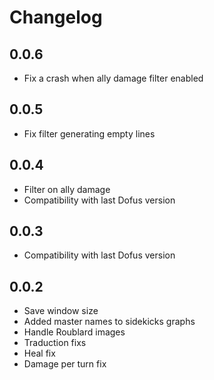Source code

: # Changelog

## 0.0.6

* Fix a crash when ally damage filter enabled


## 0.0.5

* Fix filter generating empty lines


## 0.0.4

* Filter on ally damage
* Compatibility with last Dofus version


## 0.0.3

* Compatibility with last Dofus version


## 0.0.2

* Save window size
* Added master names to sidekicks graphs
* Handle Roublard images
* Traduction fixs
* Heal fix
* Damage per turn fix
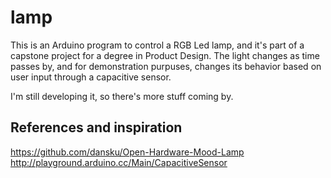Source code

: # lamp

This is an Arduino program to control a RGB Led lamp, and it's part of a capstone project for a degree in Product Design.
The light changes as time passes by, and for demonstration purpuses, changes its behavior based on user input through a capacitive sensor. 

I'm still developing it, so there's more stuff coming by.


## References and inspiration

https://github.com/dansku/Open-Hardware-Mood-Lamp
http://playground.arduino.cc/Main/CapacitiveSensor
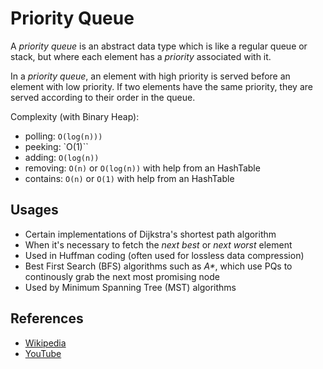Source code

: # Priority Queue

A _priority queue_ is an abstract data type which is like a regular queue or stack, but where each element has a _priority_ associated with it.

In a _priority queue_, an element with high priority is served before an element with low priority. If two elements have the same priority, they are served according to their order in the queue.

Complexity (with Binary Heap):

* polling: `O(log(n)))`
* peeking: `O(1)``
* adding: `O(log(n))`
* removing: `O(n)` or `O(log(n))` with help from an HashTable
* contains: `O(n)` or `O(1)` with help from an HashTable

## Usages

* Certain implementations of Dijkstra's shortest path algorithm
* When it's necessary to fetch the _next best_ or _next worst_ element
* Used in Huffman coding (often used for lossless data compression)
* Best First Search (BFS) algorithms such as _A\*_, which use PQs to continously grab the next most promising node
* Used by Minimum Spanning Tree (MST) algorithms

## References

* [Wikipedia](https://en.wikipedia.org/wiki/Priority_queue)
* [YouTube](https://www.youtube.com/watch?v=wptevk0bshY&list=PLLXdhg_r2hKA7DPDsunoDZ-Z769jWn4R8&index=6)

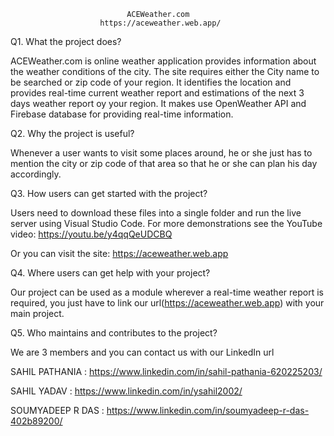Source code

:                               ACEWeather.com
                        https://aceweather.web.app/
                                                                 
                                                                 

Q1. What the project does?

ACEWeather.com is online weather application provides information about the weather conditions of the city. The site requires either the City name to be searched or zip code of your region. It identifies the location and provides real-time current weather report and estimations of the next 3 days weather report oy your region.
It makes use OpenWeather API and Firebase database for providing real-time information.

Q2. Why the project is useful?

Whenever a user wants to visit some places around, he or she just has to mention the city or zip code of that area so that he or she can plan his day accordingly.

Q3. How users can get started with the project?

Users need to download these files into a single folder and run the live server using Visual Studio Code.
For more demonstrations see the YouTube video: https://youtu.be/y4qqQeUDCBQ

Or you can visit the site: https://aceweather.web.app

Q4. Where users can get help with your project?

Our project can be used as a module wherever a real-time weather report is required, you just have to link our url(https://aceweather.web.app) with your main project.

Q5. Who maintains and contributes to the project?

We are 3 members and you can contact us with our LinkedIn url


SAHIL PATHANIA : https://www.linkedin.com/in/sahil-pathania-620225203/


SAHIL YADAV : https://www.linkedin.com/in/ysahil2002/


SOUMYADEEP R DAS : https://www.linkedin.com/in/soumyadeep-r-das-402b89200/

...

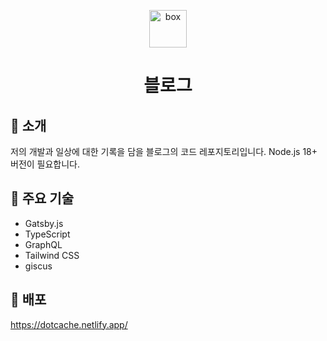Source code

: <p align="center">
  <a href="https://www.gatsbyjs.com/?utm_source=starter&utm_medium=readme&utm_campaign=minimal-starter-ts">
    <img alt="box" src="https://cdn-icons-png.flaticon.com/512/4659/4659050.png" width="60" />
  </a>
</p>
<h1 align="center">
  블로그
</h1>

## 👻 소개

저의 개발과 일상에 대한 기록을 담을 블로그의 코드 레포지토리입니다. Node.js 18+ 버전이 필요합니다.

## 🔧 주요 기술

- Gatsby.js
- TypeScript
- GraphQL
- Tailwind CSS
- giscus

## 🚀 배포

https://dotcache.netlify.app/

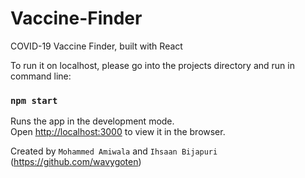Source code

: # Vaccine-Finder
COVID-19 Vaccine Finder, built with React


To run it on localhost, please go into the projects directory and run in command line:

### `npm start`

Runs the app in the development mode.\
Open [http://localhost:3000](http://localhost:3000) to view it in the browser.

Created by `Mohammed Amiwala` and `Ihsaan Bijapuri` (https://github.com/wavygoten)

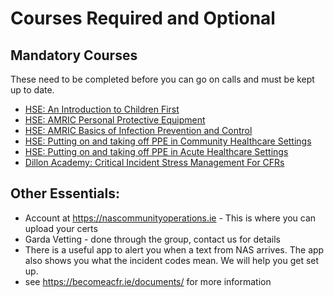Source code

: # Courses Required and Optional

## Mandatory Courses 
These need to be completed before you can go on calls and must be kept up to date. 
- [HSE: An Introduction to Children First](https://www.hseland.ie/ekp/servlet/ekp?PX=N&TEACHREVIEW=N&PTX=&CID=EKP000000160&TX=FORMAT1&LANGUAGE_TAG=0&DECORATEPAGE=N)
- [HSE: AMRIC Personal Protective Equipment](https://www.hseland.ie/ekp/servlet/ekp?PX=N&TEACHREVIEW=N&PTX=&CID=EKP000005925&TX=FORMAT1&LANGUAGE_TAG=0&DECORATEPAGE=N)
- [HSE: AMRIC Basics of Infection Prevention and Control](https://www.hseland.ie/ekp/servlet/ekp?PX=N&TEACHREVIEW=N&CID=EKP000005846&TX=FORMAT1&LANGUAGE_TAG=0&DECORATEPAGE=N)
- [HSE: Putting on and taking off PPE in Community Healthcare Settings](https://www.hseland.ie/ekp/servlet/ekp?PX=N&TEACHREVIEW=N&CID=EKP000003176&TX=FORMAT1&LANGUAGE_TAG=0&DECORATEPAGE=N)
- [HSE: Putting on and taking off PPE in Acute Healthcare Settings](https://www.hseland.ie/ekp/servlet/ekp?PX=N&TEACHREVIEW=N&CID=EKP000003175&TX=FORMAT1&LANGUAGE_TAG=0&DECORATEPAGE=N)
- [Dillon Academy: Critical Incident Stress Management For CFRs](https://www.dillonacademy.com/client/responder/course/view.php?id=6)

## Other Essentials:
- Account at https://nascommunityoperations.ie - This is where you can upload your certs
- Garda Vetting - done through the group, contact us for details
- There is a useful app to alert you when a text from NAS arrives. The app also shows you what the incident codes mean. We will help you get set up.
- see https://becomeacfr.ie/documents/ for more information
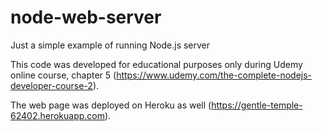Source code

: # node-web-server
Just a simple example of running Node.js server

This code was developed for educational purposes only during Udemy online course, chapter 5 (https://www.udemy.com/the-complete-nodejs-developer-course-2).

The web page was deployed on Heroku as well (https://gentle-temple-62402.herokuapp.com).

==

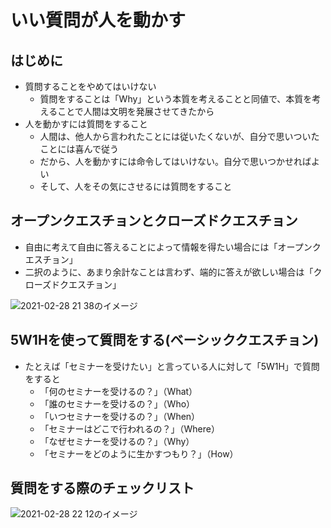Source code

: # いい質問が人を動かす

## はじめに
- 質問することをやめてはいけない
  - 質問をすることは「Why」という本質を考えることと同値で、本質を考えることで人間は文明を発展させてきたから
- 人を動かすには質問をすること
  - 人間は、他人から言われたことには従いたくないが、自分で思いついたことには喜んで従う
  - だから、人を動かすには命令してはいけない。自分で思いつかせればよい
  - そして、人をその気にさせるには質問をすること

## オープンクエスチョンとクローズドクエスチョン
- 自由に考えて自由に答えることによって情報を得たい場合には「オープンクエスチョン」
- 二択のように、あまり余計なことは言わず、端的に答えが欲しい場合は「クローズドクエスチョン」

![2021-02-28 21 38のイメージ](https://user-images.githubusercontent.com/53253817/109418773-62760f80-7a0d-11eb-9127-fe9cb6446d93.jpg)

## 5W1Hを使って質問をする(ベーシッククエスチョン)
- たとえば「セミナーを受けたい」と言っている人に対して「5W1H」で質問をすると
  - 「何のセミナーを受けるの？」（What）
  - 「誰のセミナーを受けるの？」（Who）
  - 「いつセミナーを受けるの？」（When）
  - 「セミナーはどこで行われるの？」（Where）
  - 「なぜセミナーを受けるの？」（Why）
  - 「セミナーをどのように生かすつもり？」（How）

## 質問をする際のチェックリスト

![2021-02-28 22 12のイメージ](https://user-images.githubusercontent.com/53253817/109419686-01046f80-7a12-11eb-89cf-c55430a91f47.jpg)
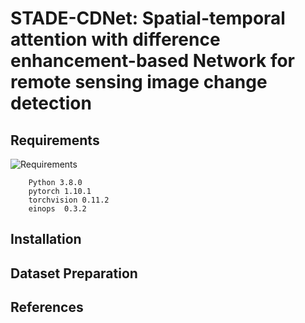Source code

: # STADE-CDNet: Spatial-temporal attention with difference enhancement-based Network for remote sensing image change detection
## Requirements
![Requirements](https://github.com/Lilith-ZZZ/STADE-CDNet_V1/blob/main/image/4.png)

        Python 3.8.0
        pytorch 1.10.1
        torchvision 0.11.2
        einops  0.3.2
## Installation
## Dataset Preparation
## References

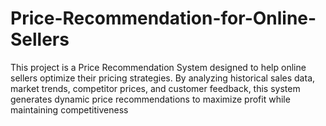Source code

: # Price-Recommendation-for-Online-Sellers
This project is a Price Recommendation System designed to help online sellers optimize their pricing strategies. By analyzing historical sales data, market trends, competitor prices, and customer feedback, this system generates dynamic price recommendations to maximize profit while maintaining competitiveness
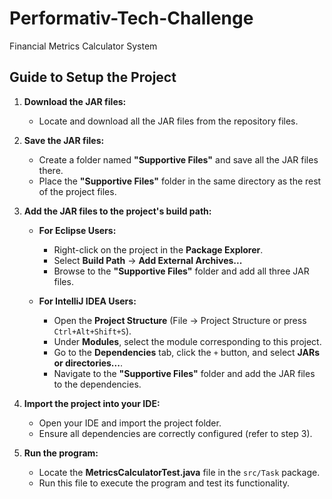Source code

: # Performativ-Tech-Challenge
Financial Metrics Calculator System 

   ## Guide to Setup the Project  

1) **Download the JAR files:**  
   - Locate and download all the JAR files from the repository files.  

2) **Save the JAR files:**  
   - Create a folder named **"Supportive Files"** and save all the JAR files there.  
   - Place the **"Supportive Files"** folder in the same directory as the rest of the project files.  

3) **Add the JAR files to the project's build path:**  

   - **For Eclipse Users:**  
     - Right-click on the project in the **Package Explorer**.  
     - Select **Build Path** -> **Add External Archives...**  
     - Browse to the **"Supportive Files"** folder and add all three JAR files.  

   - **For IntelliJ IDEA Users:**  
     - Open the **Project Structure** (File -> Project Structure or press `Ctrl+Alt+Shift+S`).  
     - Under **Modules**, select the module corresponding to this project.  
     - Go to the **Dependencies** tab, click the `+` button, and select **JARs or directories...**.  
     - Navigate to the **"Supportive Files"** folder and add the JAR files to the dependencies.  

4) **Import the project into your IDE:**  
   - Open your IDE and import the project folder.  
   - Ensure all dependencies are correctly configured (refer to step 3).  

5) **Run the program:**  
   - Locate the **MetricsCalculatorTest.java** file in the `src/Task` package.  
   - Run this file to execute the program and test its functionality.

### Goal of the exercise:
For every line of the material above that contains the word "AMRIC", show the line.

### Answer:
- [HSE: AMRIC Personal Protective Equipment](https://www.hseland.ie/ekp/servlet/ekp?PX=N&TEACHREVIEW=N&PTX=&CID=EKP000005925&TX=FORMAT1&LANGUAGE_TAG=0&DECORATEPAGE=N)
- [HSE: AMRIC Basics of Infection Prevention and Control](https://www.hseland.ie/ekp/servlet/ekp?PX=N&TEACHREVIEW=N&CID=EKP000005846&TX=FORMAT1&LANGUAGE_TAG=0&DECORATEPAGE=N)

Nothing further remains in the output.